Data entries:
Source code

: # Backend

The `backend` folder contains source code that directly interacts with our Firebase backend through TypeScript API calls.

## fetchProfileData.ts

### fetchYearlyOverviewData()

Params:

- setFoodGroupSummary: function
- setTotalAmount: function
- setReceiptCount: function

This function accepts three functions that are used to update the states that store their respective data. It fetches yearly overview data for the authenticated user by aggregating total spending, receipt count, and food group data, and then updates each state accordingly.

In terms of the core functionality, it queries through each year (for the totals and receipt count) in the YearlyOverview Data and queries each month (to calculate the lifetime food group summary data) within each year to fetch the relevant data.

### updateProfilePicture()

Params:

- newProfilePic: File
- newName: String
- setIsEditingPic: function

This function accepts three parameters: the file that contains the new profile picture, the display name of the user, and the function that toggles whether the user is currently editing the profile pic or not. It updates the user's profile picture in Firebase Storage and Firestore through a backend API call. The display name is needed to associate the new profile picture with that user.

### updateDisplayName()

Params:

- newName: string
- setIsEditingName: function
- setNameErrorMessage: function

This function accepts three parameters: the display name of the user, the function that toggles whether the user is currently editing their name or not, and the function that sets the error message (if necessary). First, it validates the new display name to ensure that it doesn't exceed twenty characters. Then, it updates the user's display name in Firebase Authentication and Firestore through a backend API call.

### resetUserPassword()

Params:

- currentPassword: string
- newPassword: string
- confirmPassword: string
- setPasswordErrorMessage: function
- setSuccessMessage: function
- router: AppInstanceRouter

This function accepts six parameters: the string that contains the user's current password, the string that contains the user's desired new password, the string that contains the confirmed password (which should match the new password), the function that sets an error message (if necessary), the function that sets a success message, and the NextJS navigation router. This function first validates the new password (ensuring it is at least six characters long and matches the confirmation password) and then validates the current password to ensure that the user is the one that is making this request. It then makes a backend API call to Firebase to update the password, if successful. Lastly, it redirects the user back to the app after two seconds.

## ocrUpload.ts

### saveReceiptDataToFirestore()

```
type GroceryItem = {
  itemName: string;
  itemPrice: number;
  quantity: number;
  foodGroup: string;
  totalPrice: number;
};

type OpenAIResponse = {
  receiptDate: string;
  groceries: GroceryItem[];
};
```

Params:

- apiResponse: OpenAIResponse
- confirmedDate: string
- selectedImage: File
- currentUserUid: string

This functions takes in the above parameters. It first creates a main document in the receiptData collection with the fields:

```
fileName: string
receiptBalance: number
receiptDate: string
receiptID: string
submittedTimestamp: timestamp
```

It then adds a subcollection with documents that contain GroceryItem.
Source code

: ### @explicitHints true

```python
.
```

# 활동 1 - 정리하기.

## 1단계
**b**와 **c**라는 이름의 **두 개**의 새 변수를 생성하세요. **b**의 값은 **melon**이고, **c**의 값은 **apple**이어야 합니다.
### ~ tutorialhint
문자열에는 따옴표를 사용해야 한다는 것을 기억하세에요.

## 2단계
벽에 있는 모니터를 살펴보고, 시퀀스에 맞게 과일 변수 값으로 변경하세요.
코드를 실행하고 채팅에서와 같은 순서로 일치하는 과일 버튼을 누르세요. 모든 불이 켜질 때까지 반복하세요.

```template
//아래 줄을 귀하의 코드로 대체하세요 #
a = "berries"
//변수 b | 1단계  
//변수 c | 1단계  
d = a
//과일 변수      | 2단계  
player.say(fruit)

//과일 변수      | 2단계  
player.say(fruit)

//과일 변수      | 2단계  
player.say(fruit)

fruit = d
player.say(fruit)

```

Assignment
Word for word, repeat the data from its first line through the line with "This function accepts three functions", including both of those lines and no others.

Reply
Source code

: # Backend

The `backend` folder contains source code that directly interacts with our Firebase backend through TypeScript API calls.

## fetchProfileData.ts

### fetchYearlyOverviewData()

Params:

- setFoodGroupSummary: function
- setTotalAmount: function
- setReceiptCount: function

This function accepts three functions that are used to update the states that store their respective data. It fetches yearly overview data for the authenticated user by aggregating total spending, receipt count, and food group data, and then updates each state accordingly.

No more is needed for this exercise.